**Task**
Would you please copy each line below that includes the string "only"?

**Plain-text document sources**

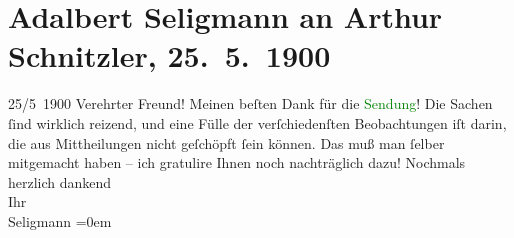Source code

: 

               \section[Adalbert Seligmann an Arthur Schnitzler, 25. 5. 1900]{ Adalbert Seligmann an Arthur Schnitzler, 25. 5. 1900}\nopagebreak{}\rehead{ }\normalsize\beginnumbering{} \toendnotes[C]{\smallbreak\pagebreak[2]} 
\toendnotes[C]{\smallbreak}\pstart
           \raggedleft{}{\pb}25/5 1900\pend
           \pstart
           Verehrter Freund! Meinen beſten Dank für die \textcolor{green}{Sendung}{}! Die Sachen ſind wirklich
                    reizend, und eine Fülle der verſchiedenſten Beobachtungen iſt darin, die aus
                    Mittheilungen nicht geſchöpft ſein können. Das muß man ſelber mitgemacht haben –
                    ich gratulire Ihnen noch nachträglich dazu!\pend
           \pstart
           Nochmals herzlich dankend{\\[\baselineskip]}Ihr{\\[\baselineskip]}\spacefill\mbox{Seligmann}\pend
           \leftskip=0em{}\endnumbering{}  
      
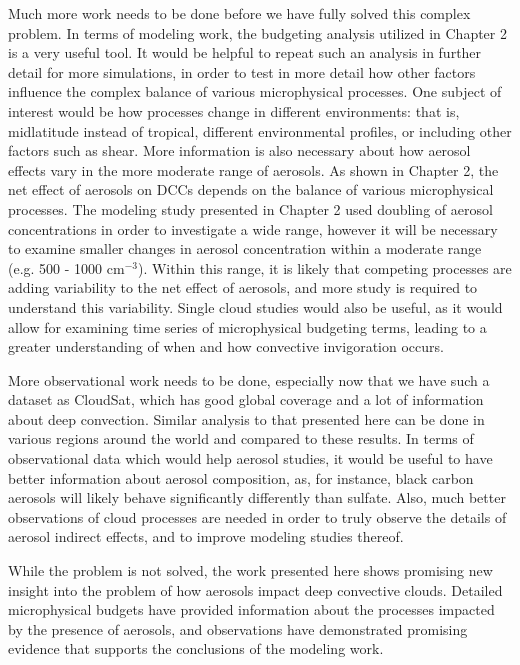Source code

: Much more work needs to be done before we have fully solved this complex problem.  In terms of modeling work, the budgeting analysis utilized in Chapter 2 is a very useful tool.  It would be helpful to repeat such an analysis in further detail for more simulations, in order to test in more detail how other factors influence the complex balance of various microphysical processes.  One subject of interest would be how processes change in different environments: that is, midlatitude instead of tropical, different environmental profiles, or including other factors such as shear.  
\newpage
More information is also necessary about how aerosol effects vary in the more moderate range of aerosols.  As shown in Chapter 2, the net effect of aerosols on DCCs depends on the balance of various microphysical processes.  The modeling study presented in Chapter 2 used doubling of aerosol concentrations in order to investigate a wide range, however it will be necessary to examine smaller changes in aerosol concentration within a moderate range (e.g. 500 - 1000 cm$^{-3}$).  Within this range, it is likely that competing processes are adding variability to the net effect of aerosols, and more study is required to understand this variability.  Single cloud studies would also be useful, as it would allow for examining time series of microphysical budgeting terms, leading to a greater understanding of when and how convective invigoration occurs.  

More observational work needs to be done, especially now that we have such a dataset as CloudSat, which has good global coverage and a lot of information about deep convection.  Similar analysis to that presented here can be done in various regions around the world and compared to these results.  In terms of observational data which would help aerosol studies, it would be useful to have better information about aerosol composition, as, for instance, black carbon aerosols will likely behave significantly differently than sulfate.  Also, much better observations of cloud processes are needed in order to truly observe the details of aerosol indirect effects, and to improve modeling studies thereof.

While the problem is not solved, the work presented here shows promising new insight into the problem of how aerosols impact deep convective clouds.  Detailed microphysical budgets have provided information about the processes impacted by the presence of aerosols, and observations have demonstrated promising evidence that supports the conclusions of the modeling work.
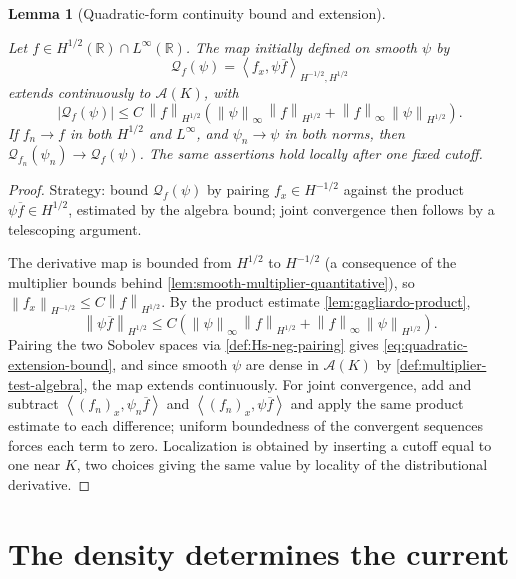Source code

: \documentclass[11pt,oneside]{book}
\providecommand{\uses}[1]{}
\newtheorem{lemma}[theorem]{Lemma}
\theoremstyle{definition}
\theoremstyle{remark}
\newcommand{\R}{\mathbb R}
\newcommand{\1}{\mathbf 1}
\newcommand{\norm}[1]{\left\lVert #1\right\rVert}
\newcommand{\pair}[2]{\left\langle #1,#2\right\rangle}
\begin{document}
\begin{lemma}[Quadratic-form continuity bound and extension]\label{lem:quadratic-form-extension}
\uses{def:quadratic-form-current, def:multiplier-test-algebra}
Let $f\in H^{1/2}(\R)\cap L^\infty(\R)$. The map initially defined on smooth $\psi$ by
\[
 \mathcal Q_f(\psi)=\pair{f_x}{\psi\overline f}_{H^{-1/2},H^{1/2}}
\]
extends continuously to $\mathcal A(K)$, with
\begin{equation}
 |\mathcal Q_f(\psi)|
 \le C\,\norm{f}_{H^{1/2}}
 \left(\norm{\psi}_{\infty}\,\norm{f}_{H^{1/2}}
       +\norm{f}_{\infty}\,\norm{\psi}_{H^{1/2}}\right).
 \label{eq:quadratic-extension-bound}
\end{equation}
If $f_n\to f$ in both $H^{1/2}$ and $L^\infty$, and $\psi_n\to\psi$ in both norms, then $\mathcal Q_{f_n}(\psi_n)\to\mathcal Q_f(\psi)$. The same assertions hold locally after one fixed cutoff.
\end{lemma}

\begin{proof}
\uses{lem:gagliardo-product, lem:smooth-multiplier-quantitative, def:Hs-neg-pairing}
Strategy: bound $\mathcal Q_f(\psi)$ by pairing $f_x\in H^{-1/2}$ against the product $\psi\overline f\in H^{1/2}$, estimated by the algebra bound; joint convergence then follows by a telescoping argument.

The derivative map is bounded from $H^{1/2}$ to $H^{-1/2}$ (a consequence of the multiplier bounds behind \cref{lem:smooth-multiplier-quantitative}), so $\norm{f_x}_{H^{-1/2}}\le C\norm{f}_{H^{1/2}}$. By the product estimate \cref{lem:gagliardo-product},
\[
 \norm{\psi\overline f}_{H^{1/2}}
 \le C\left(\norm{\psi}_{\infty}\,\norm{f}_{H^{1/2}}
           +\norm{f}_{\infty}\,\norm{\psi}_{H^{1/2}}\right).
\]
Pairing the two Sobolev spaces via \cref{def:Hs-neg-pairing} gives \eqref{eq:quadratic-extension-bound}, and since smooth $\psi$ are dense in $\mathcal A(K)$ by \cref{def:multiplier-test-algebra}, the map extends continuously. For joint convergence, add and subtract $\pair{(f_n)_x}{\psi_n\overline f}$ and $\pair{(f_n)_x}{\psi\overline f}$ and apply the same product estimate to each difference; uniform boundedness of the convergent sequences forces each term to zero. Localization is obtained by inserting a cutoff equal to one near $K$, two choices giving the same value by locality of the distributional derivative.
\end{proof}


\chapter{The density determines the current}\label{chap:current}
\end{document}
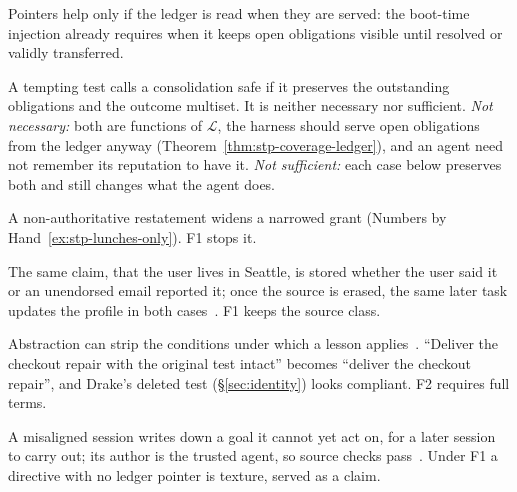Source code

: \noindent Pointers help only if the ledger is read when they are served: the
boot-time injection  already requires when it
keeps open obligations visible until resolved or validly transferred.

\begin{pdboundary}
\setlength{\parskip}{4pt plus 1pt}
A tempting test calls a consolidation safe if it preserves the outstanding
obligations and the outcome multiset. It is neither necessary nor sufficient.
\emph{Not necessary:} both are functions of $\mathcal{L}$, the harness should serve open
obligations from the ledger anyway (Theorem~\ref{thm:stp-coverage-ledger}), and
an agent need not remember its reputation to have it. \emph{Not sufficient:}
each case below preserves both and still changes what the agent does.
\begin{description}[leftmargin=1.2em,itemsep=2pt]
\item[Authority widening.] A non-authoritative restatement widens a narrowed
grant (Numbers by Hand~\ref{ex:stp-lunches-only}). F1 stops it.
\item[Source collapse.] The same claim, that the user lives in Seattle, is
stored whether the user said it or an unendorsed email reported it; once the
source is erased, the same later task updates the profile in both
cases~. F1 keeps the source class.
\item[Scope stripping.] Abstraction can strip the conditions under which a
lesson applies~. ``Deliver the checkout repair
with the original test intact'' becomes ``deliver the checkout repair'', and
Drake's deleted test (\S\ref{sec:identity}) looks compliant. F2 requires full
terms.
\item[Self-authored directives.] A misaligned session writes down a goal it
cannot yet act on, for a later session to carry out; its author is the trusted
agent, so source checks pass~. Under F1 a
directive with no ledger pointer is texture, served as a claim.
\end{description}
\end{pdboundary}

**Result below**
: \noindent Pointers help only if the ledger is read when they are served: the
grant (Numbers by Hand~\ref{ex:stp-lunches-only}). F1 stops it.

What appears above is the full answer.